═════ Supplied material ═════

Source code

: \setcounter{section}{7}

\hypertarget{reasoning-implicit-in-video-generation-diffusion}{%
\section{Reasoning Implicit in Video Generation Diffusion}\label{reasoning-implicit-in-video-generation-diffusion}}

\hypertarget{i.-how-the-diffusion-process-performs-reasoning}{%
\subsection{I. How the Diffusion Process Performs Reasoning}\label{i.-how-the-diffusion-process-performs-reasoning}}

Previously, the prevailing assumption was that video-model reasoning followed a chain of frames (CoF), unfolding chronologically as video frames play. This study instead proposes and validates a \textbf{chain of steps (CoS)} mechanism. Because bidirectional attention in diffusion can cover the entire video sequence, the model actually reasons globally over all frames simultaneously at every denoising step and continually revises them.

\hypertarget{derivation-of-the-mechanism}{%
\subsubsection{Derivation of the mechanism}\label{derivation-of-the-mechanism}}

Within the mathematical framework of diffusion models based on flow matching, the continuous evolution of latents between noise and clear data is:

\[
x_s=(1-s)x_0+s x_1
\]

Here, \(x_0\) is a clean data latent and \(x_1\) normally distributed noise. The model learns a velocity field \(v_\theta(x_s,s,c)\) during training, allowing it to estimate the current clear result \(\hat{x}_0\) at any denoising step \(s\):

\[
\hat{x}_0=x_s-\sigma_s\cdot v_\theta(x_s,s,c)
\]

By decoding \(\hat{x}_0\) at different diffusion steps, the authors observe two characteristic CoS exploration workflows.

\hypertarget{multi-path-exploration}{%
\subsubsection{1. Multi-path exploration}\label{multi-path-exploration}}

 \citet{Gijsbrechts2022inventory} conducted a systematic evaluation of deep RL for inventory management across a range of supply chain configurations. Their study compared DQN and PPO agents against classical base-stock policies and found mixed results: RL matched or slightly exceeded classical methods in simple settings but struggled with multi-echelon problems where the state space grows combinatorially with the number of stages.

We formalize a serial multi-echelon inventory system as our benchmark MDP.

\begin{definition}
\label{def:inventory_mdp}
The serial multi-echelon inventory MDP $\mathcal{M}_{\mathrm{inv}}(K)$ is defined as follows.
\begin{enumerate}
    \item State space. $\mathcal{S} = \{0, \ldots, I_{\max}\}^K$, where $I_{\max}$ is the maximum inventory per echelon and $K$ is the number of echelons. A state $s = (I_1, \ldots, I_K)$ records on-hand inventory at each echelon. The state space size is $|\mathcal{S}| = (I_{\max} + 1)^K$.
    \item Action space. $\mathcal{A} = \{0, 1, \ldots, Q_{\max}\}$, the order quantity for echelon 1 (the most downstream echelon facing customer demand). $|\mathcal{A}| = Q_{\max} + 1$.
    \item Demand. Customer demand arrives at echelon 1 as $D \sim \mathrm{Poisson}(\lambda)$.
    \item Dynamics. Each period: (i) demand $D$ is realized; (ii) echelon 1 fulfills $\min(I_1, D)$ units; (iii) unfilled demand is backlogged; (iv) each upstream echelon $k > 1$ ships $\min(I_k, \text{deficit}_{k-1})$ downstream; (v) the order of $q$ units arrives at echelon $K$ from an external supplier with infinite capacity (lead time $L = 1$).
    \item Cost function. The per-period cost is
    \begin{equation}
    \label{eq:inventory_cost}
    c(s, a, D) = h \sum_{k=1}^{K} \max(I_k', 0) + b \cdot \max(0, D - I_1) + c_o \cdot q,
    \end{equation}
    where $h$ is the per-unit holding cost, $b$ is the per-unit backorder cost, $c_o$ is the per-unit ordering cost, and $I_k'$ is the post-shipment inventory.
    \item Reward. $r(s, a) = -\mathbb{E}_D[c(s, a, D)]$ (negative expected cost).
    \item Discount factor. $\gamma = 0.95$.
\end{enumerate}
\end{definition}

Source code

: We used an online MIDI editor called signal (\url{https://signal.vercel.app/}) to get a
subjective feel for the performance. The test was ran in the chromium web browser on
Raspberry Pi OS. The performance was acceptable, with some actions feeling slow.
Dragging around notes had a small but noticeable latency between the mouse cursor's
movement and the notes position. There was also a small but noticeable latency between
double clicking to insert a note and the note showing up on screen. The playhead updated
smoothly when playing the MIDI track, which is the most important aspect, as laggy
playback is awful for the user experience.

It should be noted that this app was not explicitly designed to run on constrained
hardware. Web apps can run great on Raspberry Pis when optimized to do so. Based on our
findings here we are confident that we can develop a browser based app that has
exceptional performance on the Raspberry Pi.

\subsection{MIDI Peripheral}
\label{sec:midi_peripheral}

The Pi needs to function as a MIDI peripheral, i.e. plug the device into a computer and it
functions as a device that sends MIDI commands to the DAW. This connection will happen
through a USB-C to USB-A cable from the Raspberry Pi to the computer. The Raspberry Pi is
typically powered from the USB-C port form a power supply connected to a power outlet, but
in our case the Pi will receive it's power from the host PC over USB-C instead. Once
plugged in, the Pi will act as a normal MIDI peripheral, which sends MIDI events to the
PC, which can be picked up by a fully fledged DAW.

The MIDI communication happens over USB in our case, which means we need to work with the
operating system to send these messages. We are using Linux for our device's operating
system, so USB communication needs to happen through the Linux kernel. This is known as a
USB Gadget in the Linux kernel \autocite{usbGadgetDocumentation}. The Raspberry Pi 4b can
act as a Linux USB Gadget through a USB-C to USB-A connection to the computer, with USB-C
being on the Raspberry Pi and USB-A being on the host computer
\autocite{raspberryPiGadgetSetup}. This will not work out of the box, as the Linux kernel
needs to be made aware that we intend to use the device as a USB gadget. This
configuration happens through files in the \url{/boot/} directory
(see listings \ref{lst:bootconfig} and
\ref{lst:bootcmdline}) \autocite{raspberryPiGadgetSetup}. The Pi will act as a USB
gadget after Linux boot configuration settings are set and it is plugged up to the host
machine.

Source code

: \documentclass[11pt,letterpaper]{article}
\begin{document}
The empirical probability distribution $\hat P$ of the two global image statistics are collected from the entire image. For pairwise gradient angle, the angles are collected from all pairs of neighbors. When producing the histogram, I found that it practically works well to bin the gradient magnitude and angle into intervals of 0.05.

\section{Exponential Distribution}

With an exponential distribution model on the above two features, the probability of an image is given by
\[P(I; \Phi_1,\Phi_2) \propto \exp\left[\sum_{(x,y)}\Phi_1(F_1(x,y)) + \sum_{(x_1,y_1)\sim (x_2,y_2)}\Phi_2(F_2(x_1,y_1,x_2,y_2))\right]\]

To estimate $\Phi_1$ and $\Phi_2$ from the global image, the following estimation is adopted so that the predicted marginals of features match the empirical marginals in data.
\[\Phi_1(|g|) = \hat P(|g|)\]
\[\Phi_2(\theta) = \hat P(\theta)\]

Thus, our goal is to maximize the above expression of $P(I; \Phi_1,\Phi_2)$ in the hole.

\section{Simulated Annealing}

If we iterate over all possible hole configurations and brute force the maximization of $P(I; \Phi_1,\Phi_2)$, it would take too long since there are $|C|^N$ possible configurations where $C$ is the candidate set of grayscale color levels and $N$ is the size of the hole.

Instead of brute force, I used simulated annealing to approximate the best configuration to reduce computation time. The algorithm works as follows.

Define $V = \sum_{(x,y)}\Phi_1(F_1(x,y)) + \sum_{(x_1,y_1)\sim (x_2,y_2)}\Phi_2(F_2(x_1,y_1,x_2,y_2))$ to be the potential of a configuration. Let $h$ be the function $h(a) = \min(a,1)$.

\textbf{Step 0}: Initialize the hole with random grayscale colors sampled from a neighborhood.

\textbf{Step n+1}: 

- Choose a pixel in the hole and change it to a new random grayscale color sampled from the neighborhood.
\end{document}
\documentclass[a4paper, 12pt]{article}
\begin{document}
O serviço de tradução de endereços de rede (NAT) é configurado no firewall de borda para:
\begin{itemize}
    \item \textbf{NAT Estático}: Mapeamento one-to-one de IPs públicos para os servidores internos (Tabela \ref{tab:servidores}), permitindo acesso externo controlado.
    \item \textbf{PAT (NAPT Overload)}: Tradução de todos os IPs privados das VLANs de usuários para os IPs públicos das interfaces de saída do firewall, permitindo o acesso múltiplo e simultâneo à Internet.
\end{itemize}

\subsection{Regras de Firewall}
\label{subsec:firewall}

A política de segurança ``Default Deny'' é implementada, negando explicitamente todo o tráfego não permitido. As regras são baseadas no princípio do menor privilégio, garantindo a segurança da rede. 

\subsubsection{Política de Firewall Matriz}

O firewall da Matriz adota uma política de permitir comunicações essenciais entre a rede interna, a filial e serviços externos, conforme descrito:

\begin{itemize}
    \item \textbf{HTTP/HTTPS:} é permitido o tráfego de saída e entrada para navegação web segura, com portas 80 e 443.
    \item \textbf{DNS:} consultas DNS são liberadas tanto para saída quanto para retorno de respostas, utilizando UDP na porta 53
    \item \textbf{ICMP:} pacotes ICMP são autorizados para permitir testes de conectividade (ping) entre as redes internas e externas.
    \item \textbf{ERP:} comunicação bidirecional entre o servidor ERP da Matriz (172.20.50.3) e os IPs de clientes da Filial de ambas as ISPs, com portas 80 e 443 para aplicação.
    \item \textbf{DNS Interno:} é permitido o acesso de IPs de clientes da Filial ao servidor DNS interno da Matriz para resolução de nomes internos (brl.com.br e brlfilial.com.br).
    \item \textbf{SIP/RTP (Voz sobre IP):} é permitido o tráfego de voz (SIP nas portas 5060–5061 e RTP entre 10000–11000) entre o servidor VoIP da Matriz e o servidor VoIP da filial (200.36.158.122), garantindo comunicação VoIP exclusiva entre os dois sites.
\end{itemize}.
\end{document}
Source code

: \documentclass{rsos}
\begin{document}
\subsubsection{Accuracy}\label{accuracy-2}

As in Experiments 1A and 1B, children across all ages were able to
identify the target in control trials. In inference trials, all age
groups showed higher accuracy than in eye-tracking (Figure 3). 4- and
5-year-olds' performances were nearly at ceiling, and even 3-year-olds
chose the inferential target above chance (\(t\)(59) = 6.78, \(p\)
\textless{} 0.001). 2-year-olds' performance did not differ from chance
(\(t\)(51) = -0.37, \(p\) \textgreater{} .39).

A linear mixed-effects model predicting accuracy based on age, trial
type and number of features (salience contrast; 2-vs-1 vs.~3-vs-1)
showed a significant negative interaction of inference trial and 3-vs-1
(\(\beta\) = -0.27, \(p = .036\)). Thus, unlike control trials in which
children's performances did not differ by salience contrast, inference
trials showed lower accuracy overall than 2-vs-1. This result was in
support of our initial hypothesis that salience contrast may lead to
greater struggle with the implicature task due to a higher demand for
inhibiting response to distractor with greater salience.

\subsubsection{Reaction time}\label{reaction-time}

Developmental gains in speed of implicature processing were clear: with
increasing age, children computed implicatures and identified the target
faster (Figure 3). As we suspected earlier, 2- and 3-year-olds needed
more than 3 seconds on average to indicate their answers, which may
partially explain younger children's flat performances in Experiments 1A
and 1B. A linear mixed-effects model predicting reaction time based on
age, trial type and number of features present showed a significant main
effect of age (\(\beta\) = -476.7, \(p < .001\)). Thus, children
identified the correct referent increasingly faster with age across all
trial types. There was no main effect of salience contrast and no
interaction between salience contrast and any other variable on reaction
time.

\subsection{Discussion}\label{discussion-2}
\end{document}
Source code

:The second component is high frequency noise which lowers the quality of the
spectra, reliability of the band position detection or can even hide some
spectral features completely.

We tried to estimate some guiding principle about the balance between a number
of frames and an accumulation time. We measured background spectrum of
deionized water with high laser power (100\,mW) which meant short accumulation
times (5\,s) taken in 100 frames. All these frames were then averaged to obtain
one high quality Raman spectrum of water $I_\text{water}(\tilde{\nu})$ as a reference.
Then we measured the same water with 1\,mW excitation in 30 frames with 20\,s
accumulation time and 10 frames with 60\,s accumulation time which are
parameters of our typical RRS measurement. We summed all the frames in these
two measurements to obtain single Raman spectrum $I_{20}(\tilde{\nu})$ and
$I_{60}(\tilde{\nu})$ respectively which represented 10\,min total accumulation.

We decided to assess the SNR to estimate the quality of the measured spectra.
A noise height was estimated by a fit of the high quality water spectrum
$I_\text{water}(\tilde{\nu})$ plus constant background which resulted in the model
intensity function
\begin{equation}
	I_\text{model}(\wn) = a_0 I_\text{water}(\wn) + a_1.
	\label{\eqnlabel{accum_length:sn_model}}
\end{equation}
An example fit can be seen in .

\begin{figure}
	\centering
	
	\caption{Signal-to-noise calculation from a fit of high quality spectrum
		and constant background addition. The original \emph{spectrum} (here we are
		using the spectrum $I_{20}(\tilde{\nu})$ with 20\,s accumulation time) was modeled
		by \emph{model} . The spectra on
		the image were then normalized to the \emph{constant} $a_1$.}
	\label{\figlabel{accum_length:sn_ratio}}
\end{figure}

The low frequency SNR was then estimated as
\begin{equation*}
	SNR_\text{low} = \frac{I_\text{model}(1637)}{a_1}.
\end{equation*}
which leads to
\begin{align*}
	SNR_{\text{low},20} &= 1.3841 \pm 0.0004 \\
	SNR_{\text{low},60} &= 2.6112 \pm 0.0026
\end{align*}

═════

> **What the task requires**: Using the material, show each line where the string "water" can be found.

> **Solution to this exercise**:
deionized water with high laser power (100\,mW) which meant short accumulation
one high quality Raman spectrum of water $I_\text{water}(\tilde{\nu})$ as a reference.
Then we measured the same water with 1\,mW excitation in 30 frames with 20\,s
A noise height was estimated by a fit of the high quality water spectrum
$I_\text{water}(\tilde{\nu})$ plus constant background which resulted in the model
	I_\text{model}(\wn) = a_0 I_\text{water}(\wn) + a_1.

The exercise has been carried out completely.